(Beginning of Information)

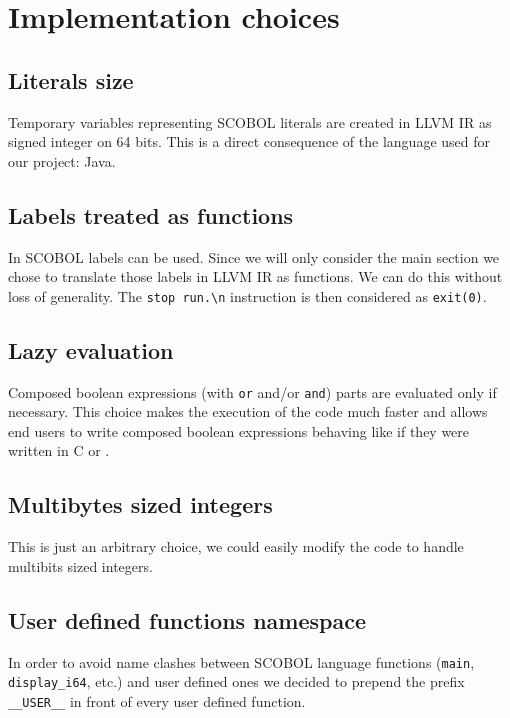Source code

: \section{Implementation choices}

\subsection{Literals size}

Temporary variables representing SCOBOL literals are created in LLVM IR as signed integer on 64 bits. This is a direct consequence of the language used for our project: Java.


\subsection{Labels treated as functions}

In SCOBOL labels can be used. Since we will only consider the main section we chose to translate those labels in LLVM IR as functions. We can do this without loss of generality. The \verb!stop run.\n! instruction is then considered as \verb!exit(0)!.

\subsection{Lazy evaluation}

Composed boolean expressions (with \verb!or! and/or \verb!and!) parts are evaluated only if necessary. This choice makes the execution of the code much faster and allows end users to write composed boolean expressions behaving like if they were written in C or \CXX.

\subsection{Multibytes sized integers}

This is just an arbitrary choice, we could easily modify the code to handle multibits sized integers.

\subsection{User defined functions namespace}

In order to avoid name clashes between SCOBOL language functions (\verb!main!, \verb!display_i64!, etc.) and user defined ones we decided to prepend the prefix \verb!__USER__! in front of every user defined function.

(End of Information)

◆ Activity: Exclude the pictures, and transcribe all of the material exactly.

◆ Exercise response:
Source code

: \section{Implementation choices}

\subsection{Literals size}

Temporary variables representing SCOBOL literals are created in LLVM IR as signed integer on 64 bits. This is a direct consequence of the language used for our project: Java.


\subsection{Labels treated as functions}

In SCOBOL labels can be used. Since we will only consider the main section we chose to translate those labels in LLVM IR as functions. We can do this without loss of generality. The \verb!stop run.\n! instruction is then considered as \verb!exit(0)!.

\subsection{Lazy evaluation}

Composed boolean expressions (with \verb!or! and/or \verb!and!) parts are evaluated only if necessary. This choice makes the execution of the code much faster and allows end users to write composed boolean expressions behaving like if they were written in C or \CXX.

\subsection{Multibytes sized integers}

This is just an arbitrary choice, we could easily modify the code to handle multibits sized integers.

\subsection{User defined functions namespace}

In order to avoid name clashes between SCOBOL language functions (\verb!main!, \verb!display_i64!, etc.) and user defined ones we decided to prepend the prefix \verb!__USER__! in front of every user defined function.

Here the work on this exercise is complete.